Among the lines below, restate word for word only those from the line with "- Приватные записи" through the line with "Спасибо за внимание.", with both end lines kept.
━━ Dataset entries ━━
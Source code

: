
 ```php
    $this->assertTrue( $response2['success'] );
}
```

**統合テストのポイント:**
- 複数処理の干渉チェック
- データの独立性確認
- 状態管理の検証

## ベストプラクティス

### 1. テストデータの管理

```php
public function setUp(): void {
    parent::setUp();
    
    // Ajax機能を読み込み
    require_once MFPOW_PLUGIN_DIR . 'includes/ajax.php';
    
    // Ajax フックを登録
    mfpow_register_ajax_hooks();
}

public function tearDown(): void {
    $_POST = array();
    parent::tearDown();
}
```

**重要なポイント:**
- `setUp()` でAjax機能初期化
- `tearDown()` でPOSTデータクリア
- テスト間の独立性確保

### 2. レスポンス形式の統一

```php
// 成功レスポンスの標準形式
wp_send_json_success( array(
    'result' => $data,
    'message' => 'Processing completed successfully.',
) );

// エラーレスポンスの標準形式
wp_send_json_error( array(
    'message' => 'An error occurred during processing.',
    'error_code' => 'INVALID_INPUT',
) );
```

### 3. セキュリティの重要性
━━━
━━ Dataset entries ━━
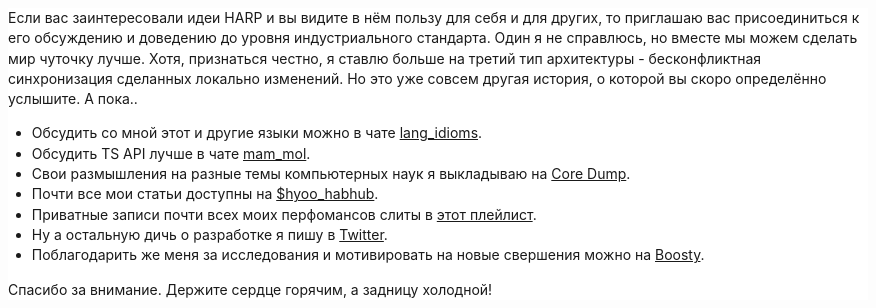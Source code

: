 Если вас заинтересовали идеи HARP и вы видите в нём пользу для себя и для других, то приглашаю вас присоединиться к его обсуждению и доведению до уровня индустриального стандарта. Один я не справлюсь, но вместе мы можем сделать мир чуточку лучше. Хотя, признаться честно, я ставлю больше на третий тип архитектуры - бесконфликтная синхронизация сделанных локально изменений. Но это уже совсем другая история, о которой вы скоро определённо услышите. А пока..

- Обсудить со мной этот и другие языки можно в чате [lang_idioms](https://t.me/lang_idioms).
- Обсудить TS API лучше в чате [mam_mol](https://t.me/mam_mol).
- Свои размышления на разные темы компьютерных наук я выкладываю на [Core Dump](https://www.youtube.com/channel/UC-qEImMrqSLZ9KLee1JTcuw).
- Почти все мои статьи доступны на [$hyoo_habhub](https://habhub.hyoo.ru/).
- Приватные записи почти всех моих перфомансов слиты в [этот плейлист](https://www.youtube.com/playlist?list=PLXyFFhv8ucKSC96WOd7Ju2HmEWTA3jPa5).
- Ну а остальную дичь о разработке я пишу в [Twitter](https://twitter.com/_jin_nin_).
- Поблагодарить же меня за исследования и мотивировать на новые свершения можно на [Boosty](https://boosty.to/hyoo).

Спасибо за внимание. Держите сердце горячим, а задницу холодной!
━━━
• _Worked solution_
- Приватные записи почти всех моих перфомансов слиты в [этот плейлист](https://www.youtube.com/playlist?list=PLXyFFhv8ucKSC96WOd7Ju2HmEWTA3jPa5).
- Ну а остальную дичь о разработке я пишу в [Twitter](https://twitter.com/_jin_nin_).
- Поблагодарить же меня за исследования и мотивировать на новые свершения можно на [Boosty](https://boosty.to/hyoo).

Спасибо за внимание. Держите сердце горячим, а задницу холодной!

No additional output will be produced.